ENTRIES PROVIDED:
- - - - - - -

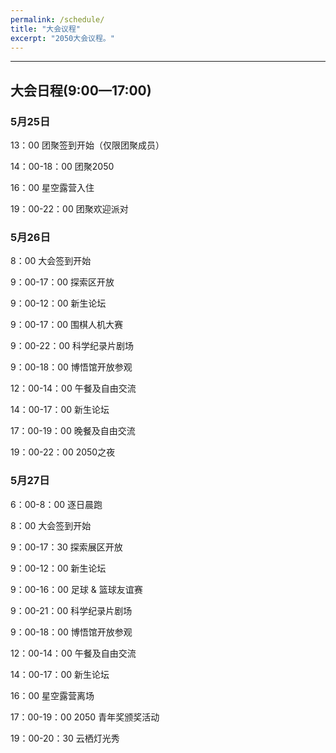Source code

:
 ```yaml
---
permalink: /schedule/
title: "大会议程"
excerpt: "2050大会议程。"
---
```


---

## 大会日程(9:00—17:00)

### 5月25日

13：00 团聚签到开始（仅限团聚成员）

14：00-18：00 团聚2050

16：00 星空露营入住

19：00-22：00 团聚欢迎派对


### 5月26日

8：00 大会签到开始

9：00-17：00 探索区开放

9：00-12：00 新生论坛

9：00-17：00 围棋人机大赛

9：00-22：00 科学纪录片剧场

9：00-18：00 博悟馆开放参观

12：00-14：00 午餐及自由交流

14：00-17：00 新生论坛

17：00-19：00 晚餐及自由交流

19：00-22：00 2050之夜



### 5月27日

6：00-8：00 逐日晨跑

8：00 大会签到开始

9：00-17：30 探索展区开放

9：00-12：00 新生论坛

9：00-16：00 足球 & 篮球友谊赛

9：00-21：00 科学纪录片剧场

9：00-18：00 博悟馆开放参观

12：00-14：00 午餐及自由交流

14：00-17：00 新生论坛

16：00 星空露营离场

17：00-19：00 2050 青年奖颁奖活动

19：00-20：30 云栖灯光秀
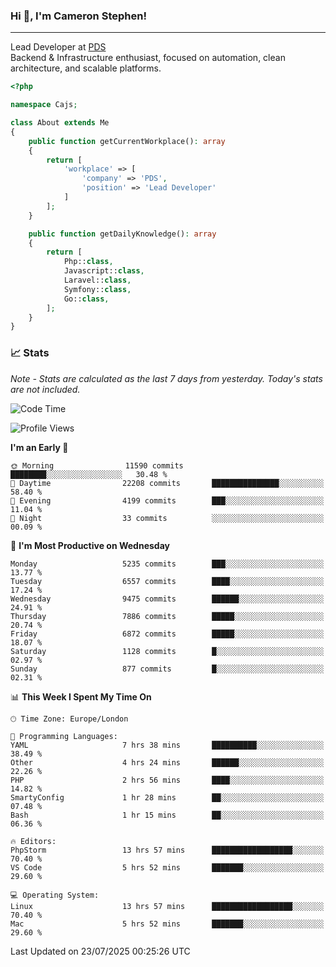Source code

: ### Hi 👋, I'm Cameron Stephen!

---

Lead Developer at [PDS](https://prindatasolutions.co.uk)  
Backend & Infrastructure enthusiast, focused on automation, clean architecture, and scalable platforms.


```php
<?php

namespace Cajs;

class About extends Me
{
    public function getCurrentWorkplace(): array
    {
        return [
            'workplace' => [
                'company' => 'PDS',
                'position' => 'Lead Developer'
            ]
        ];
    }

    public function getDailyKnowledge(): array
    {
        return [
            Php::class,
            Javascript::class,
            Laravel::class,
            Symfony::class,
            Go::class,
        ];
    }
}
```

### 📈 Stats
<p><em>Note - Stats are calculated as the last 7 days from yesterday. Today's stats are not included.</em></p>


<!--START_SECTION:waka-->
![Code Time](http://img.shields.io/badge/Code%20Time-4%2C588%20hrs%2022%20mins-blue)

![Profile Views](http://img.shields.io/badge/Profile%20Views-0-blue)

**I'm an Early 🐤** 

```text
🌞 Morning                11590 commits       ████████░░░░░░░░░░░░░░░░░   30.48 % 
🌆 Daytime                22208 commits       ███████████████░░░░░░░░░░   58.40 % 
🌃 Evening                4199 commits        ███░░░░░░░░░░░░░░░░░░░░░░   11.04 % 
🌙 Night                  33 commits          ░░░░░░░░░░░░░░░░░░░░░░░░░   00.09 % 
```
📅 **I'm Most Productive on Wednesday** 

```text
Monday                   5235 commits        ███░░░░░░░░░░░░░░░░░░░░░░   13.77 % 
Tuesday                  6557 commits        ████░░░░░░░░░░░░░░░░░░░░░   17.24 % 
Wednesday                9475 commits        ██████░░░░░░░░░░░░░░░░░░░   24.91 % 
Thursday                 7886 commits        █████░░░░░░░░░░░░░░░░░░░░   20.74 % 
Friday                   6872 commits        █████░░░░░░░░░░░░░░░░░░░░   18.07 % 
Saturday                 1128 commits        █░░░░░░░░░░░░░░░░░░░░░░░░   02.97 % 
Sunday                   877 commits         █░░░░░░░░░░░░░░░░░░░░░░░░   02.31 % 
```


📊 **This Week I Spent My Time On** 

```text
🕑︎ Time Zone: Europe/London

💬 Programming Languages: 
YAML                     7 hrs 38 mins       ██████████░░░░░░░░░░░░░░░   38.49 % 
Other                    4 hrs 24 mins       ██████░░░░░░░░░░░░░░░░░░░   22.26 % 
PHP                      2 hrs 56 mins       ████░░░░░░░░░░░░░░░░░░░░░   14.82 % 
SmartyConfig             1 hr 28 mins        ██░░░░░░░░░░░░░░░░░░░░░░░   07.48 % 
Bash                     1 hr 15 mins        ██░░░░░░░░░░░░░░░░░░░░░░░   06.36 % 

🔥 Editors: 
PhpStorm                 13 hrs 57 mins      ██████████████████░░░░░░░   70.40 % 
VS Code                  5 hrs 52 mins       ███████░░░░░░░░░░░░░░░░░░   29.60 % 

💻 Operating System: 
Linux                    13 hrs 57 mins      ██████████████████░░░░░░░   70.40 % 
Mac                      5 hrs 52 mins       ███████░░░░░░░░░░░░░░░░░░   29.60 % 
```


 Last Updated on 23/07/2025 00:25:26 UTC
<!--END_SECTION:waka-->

- - - - - - -

DIRECTIONS: Provide only the number of lines in the listing above that contain "public".

EXERCISE SOLUTION: 2